To keep #OpenStreetMap.org up and running while we're being deluged by scrapers, we've blocked 320,000+ primarily residential IPv4 addresses in the last 24 hours (+ 100,000 IPv6) involved in scraping.
If you need OSM data, please don't scrape the website - use the official downloads at https://planet.openstreetmap.org
🙏🌍 #AI #Bots #Abuse
@osm_tech question. Why do people scrape server which make the data freely available? And, probably, better structured in the final product. I don't see the point.
@JonSaenzAgirre It is a good questions, and we don't know the answer either. Our planet data is so much easier to process and use.
Might be a good idea to become OSMF Member now or just donate some money.
Membership is starting at 15£/yer
https://supporting.openstreetmap.org/
@osm_tech sounds familiar, last year I braved turning cloudflares "under attack" mode off for https://dnshistory.org/ and saw an extra 5 million requests/day (500k unique IPs) overloading things. It's still blocking >700k requests/day a month later...
Are you able to share if the user agent of these bots has some commonality across requests?
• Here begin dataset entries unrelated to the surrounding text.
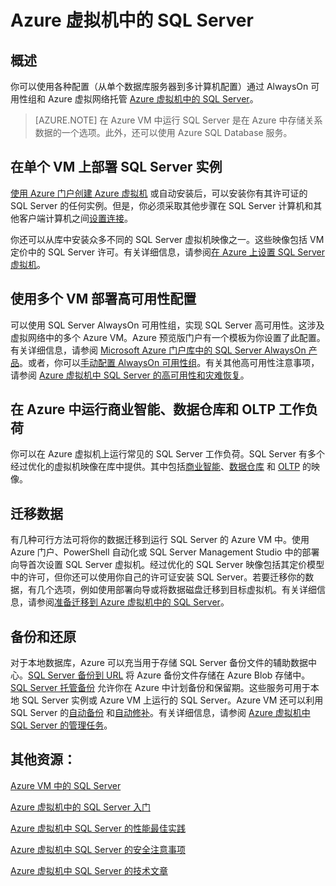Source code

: <properties 
	pageTitle="Azure 虚拟机中的 SQL Server" 
	description="本文概述了在 Azure 基础结构服务 (IaaS) 中托管的 SQL Server。这包括深度内容的链接。" 
	services="virtual-machines" 
	documentationCenter="" 
	authors="rothja" 
	manager="jeffreyg"
	editor=""/>

<tags
	ms.service="virtual-machines"
	ms.devlang="na"
	ms.topic="article"
	ms.tgt_pltfrm="vm-windows-sql-server"
	ms.workload="infrastructure-services" 
	ms.date="04/17/2015"
	wacn.date="05/15/2015"
	ms.author="jroth"/>

# Azure 虚拟机中的 SQL Server

## 概述
你可以使用各种配置（从单个数据库服务器到多计算机配置）通过 AlwaysOn 可用性组和 Azure 虚拟网络托管 [Azure 虚拟机中的 SQL Server][sqlvmlanding]。

> [AZURE.NOTE] 在 Azure VM 中运行 SQL Server 是在 Azure 中存储关系数据的一个选项。此外，还可以使用 Azure SQL Database 服务。 
 <!-- For more information, see [Understanding Azure SQL Database and SQL Server in Azure VMs][sqldbcompared]. -->
 
## 在单个 VM 上部署 SQL Server 实例
[使用 Azure 门户创建 Azure 虚拟机][createvmportal] 或自动安装后，可以安装你有其许可证的 SQL Server 的任何实例。但是，你必须采取其他步骤在 SQL Server 计算机和其他客户端计算机之间[设置连接][setupconnectivity]。
 
你还可以从库中安装众多不同的 SQL Server 虚拟机映像之一。这些映像包括 VM 定价中的 SQL Server 许可。有关详细信息，请参阅[在 Azure 上设置 SQL Server 虚拟机][provisionsqlvm]。

## 使用多个 VM 部署高可用性配置
可以使用 SQL Server AlwaysOn 可用性组，实现 SQL Server 高可用性。这涉及虚拟网络中的多个 Azure VM。Azure 预览版门户有一个模板为你设置了此配置。有关详细信息，请参阅 [Microsoft Azure 门户库中的 SQL Server AlwaysOn 产品][sqlalwaysonportal]。或者，你可以[手动配置 AlwaysOn 可用性组][sqlalwaysonmanual]。有关其他高可用性注意事项，请参阅 [Azure 虚拟机中 SQL Server 的高可用性和灾难恢复][sqlhadr]。

## 在 Azure 中运行商业智能、数据仓库和 OLTP 工作负荷   
你可以在 Azure 虚拟机上运行常见的 SQL Server 工作负荷。SQL Server 有多个经过优化的虚拟机映像在库中提供。其中包括[商业智能][sqlbi]、[数据仓库][sqldw] 和 [OLTP][sqloltp] 的映像。

## 迁移数据
有几种可行方法可将你的数据迁移到运行 SQL Server 的 Azure VM 中。使用 Azure 门户、PowerShell 自动化或 SQL Server Management Studio 中的部署向导首次设置 SQL Server 虚拟机。经过优化的 SQL Server 映像包括其定价模型中的许可，但你还可以使用你自己的许可证安装 SQL Server。若要迁移你的数据，有几个选项，例如使用部署向导或将数据磁盘迁移到目标虚拟机。有关详细信息，请参阅[准备迁移到 Azure 虚拟机中的 SQL Server][migratesql]。

## 备份和还原
对于本地数据库，Azure 可以充当用于存储 SQL Server 备份文件的辅助数据中心。[SQL Server 备份到 URL][backupurl] 将 Azure 备份文件存储在 Azure Blob 存储中。[SQL Server 托管备份][managedbackup] 允许你在 Azure 中计划备份和保留期。这些服务可用于本地 SQL Server 实例或 Azure VM 上运行的 SQL Server。Azure VM 还可以利用 SQL Server 的[自动备份][autobackup] 和[自动修补][autopatching]。有关详细信息，请参阅 [Azure 虚拟机中 SQL Server 的管理任务][managementtasks]。

## 其他资源：
[Azure VM 中的 SQL Server][sqlmsdnlanding]

[Azure 虚拟机中的 SQL Server 入门][sqlvmgetstarted]

[Azure 虚拟机中 SQL Server 的性能最佳实践][sqlperf]

[Azure 虚拟机中 SQL Server 的安全注意事项][sqlsecurity]

[Azure 虚拟机中 SQL Server 的技术文章][technicalarticles]

  [sqlvmlanding]: /home/features/virtual-machines/
<!--[sqldbcompared]: /documentation/articles/data-management-azure-sql-database-and-sql-server-iaas-->
  [createvmportal]: /documentation/articles/virtual-machines-windows-tutorial/
  [setupconnectivity]: https://msdn.microsoft.com/zh-CN/library/azure/dn133152.aspx
  [provisionsqlvm]: /documentation/articles/virtual-machines-provision-sql-server/
  [sqlalwaysonportal]: http://go.microsoft.com/fwlink/?LinkId=526941
  [sqlalwaysonmanual]: https://msdn.microsoft.com/zh-CN/library/azure/dn249504.aspx
  [sqlhadr]: https://msdn.microsoft.com/zh-CN/library/azure/jj870962.aspx
  [sqlbi]: https://msdn.microsoft.com/zh-CN/library/azure/jj992719.aspx
  [sqldw]: https://msdn.microsoft.com/zh-CN/library/azure/dn387396.aspx
  [sqloltp]: https://msdn.microsoft.com/zh-CN/library/azure/eb0188e2-5569-48ff-b92c-1f6c0bf79620#about
  [migratesql]: https://msdn.microsoft.com/zh-CN/library/azure/dn133142.aspx
  [backupurl]: https://msdn.microsoft.com/zh-CN/library/dn435916(v=sql.120).aspx
  [managedbackup]: https://msdn.microsoft.com/zh-CN/library/dn449496.aspx
  [autobackup]: https://msdn.microsoft.com/zh-CN/library/azure/dn906091.aspx
  [autopatching]: https://msdn.microsoft.com/zh-CN/library/azure/dn961166.aspx
  [managementtasks]: https://msdn.microsoft.com/zh-CN/library/azure/dn906886.aspx
  [sqlmsdnlanding]: https://msdn.microsoft.com/zh-CN/library/azure/jj823132.aspx
  [sqlvmgetstarted]: https://msdn.microsoft.com/zh-CN/library/azure/dn133151.aspx
  [sqlperf]: https://msdn.microsoft.com/zh-CN/library/azure/dn133149.aspx
  [sqlsecurity]: https://msdn.microsoft.com/zh-CN/library/azure/dn133147.aspx
  [technicalarticles]: https://msdn.microsoft.com/zh-CN/library/azure/dn248435.aspx

<!--HONumber=53-->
Because this looks like what I have started experiencing recently with my small, personal Mastodon instance: https://mastodon.n41.lat/@j/115966451464875347
@osm_tech FWIW, if the robots attacking you are anything like the ones attacking me (~790k unique IP addresses at peak, about half of them residential), you can mitigate a large majority of them with three ifs in a trenchcoat, implementable in nginx and Caddy, and probably apache and others too.
I'm able to mitigate ~60 million requests / day on a €4/month VPS. I had to scale that up once during a larger wave to a €11/month VPS, and that barely blinked when I was hit by a 2.5k request/sec wave that lasted ~4 days. (My bottleneck on the cheaper VPS was TLS, the defense mechanisms I employ are very lightweight.)
Happy to help if you need a hand, just give me a shout.
@algernon FYI Mull on android just got me mazed - x-request-id: 4J6to06jHMROFKYFdO0GL butyou have more important things on the go
@arichtman WTF are Mull doing. Chrome, but no sec-ch-ua.
I'm not having much luck in finding their Android browser... I'm seeing Mullvad VPN, and the browser in alpha for win/mac/linux, but not android. Can you point me in the right direction?
Not going to dive into it now, but I'd like to save it for my records.
@arichtman Meanwhile: I found a way to identify this particular browser, at least as long as they add an extra /<version number> part to the Chrome component.
I'll try to deploy that... uhh... sometime soon.
What do I do once I download the osm data? Is there a first party recipe for mapnik and mod_tile that is approachable and usable?
I've seen some 3rd party docker-based efforts in this vein, with varying levels of activity and documentation, probably the best being
https://github.com/Overv/openstreetmap-tile-server
I haven't tried it yet but it seems like a good start.
AI companies can piss off, I just want to be able to serve map tiles over http easily.